Your assignment => The lines wanted run from the first one below through the one with "- ✅ Student". Return them exactly.

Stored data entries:
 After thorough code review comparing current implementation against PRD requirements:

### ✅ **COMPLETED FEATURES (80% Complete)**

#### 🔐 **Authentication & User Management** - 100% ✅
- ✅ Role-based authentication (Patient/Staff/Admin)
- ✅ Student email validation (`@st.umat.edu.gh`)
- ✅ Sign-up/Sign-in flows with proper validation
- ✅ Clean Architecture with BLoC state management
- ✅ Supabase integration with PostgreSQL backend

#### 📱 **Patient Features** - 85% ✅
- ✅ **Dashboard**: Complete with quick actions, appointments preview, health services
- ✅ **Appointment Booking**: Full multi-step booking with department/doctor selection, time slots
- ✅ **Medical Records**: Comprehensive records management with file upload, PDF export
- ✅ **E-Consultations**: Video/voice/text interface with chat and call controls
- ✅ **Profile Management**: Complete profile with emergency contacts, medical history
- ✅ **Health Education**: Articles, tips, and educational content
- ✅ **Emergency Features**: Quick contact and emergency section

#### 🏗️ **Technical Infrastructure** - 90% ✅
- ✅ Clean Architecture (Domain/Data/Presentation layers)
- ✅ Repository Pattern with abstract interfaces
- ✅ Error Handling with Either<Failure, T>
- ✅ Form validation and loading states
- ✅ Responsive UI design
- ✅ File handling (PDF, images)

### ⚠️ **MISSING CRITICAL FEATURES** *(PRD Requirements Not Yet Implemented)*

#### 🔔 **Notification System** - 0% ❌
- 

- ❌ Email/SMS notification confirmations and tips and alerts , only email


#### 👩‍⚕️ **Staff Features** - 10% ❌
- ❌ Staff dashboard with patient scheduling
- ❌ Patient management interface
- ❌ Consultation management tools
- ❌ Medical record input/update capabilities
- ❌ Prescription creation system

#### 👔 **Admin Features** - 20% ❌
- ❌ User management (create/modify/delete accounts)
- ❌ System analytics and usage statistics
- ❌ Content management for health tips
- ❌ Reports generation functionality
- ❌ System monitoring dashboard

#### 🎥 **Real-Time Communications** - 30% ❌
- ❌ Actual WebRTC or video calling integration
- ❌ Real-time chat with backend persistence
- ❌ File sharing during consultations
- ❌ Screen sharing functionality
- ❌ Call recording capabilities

Reply =>
 After thorough code review comparing current implementation against PRD requirements:

### ✅ **COMPLETED FEATURES (80% Complete)**

#### 🔐 **Authentication & User Management** - 100% ✅
- ✅ Role-based authentication (Patient/Staff/Admin)
- ✅ Student email validation (`@st.umat.edu.gh`)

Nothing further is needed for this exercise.